Accordingly, the Court denies Local 626's request for a declaratory judgment in its favor and enters a favorable judgment on DCA's counterclaim.

Submit order.

NOTES

[1] DCA is an association consisting of numerous member employers engaged in the construction industry within the State of Delaware and surrounding states.

[2] Agreement United Brotherhood Of Carpenters And Joiners Of America, Local Union No. 626 (AFL-CIO) 1965-1969 (Docket Item 9).

[3] Agreement United Brotherhood Of Carpenters And Joiners Of America, Local Union No. 626 (AFL-CIO) 1969-1971 (Docket Item 9).

[4] Complaint, Paragraph 8, Docket Item 1.

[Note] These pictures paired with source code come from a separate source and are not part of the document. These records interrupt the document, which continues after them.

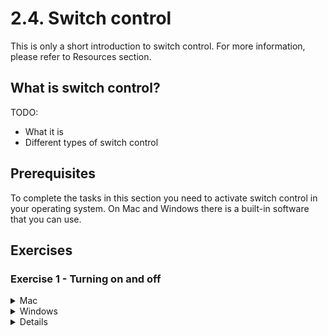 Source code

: # 2.4. Switch control

This is only a short introduction to switch control. For more information, please refer to Resources section.

## What is switch control?

TODO:

- What it is
- Different types of switch control

## Prerequisites

To complete the tasks in this section you need to activate switch control in your operating system. On Mac and Windows there is a built-in software that you can use.

## Exercises

### Exercise 1 - Turning on and off

<details>
<summary>Mac</summary>

1. Go to `System Preferences` -> `Accessibility` -> `Switch Control`.
2. Turn on the switch control by clicking on the `On` button.
3. Turn off the switch control by clicking on the `Off` button.
</details>

<details>
<summary>Windows</summary>

TODO

</details>

<details>

### Exercise 2 - Keyboard

<details>
<summary>Mac</summary>

1. Turn on the switch control.
2. Press `switch key` to start auto selection process
3. Wait until keyboard is highlighted and press `switch key`
4. Try to select `Tab` from the virtual keyboard
5. Turn off the switch control.

</details>

### Exercise 3 - Mouse clicks

<details>
<summary>Mac</summary>

1. Turn on the switch control
2. Press `switch key` to start auto selection process
3. Wait until mouse is highlighted and press `switch key`
4. Select `Left click` using `switch key`
5. Try to click something on the screen
6. Turn off the switch control

</details>

## Resources

TODO: Add resources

[5] Plaintiff's Tr. Ex. 1.

[6] Plaintiff's Tr. Ex. 2.

[7] Tr. 21.

[8] Tr. 21, 37.

[9] The account of every employee is in the sole name of that employee and is separate from the account of every other employee. The original account is established for each employee only when WSFS has been supplied with a signature card bearing, among other things, the employee's signature and his social security number. The responsibility for seeing that the signature cards are executed by each employee apparently lies with the union. In some instances, however, these cards may not be returned by the union so that there might exist some accounts for which no signature card has ever been filed. (Tr. 35-37).

[10] Clause (B) of the proviso to clause (5) of subsection (c) of Section 302 reads: "The detailed basis on which such payments are to be made is specified in a written agreement with the employer, and employees and employers are equally represented in the administration of such fund, together with such neutral persons as the representatives of the employers and the representatives of employees may agree upon and in the event the employer and employee groups deadlock on the administration of such fund and there is no neutral persons empowered to break such deadlock, such agreement provides that the two groups shall agree on an impartial umpire to decide such dispute, or in event of their failure to agree within a reasonable length of time, an impartial umpire to decide such dispute shall, on petition of either group, be appointed by the district court of the United States for the district where the trust fund has its principal office, and shall also contain provisions for an annual audit of the trust fund, a statement of the results of which shall be available for inspection by interested persons at the principal office of the trust fund and at such other places as may be designated in such written agreement."

[11] Plaintiff concedes that the vacation fund is not maintained as a § 302(c) (5) (B) trust fund. (Pl.Reply Brief, p. 15, Docket Item 16).

[12] The legislative history is quite clear on this point. It states: "By enacting a general prohibition on employer payments and then setting forth specific exceptions, Congress impliedly prohibited payments for any purpose not specifically excepted." U.S.Code Congressional and Administrative News, Vol. 1, p. 1160 (1969).

[13] Senate Report No. 105 on S. 1126, Supplemental Views.

[14] Tr. 95.

[15] Tr. 133.

[16] It is of no consequence to the decision of this Court that the union members of Local 626 authorized the collective bargaining agreements providing for the vacation plan in question. The essential purpose of the Act is to keep such large sums of employee earned money out of the sole control of union officials. Once the agreements were approved the day-to-day control over the fund rested solely with union leadership, the exact end the Act seeks to eschew. Furthermore, the Court notes that the case of Independent Association of Mutual Employees of New York State v. The New York Racing Association, 398 F.2d 587 (C.A. 2, 1968) has no application to the facts of this case. In that case the welfare or trust fund was established by the employer under a plan which made it impossible for the representative of the employees who participated in the administration of the plan to use any funds as they saw fit, or to authorize any use of the funds without the employer's consent. The dangers the Act sought to restrict were not present. This is not true in this case.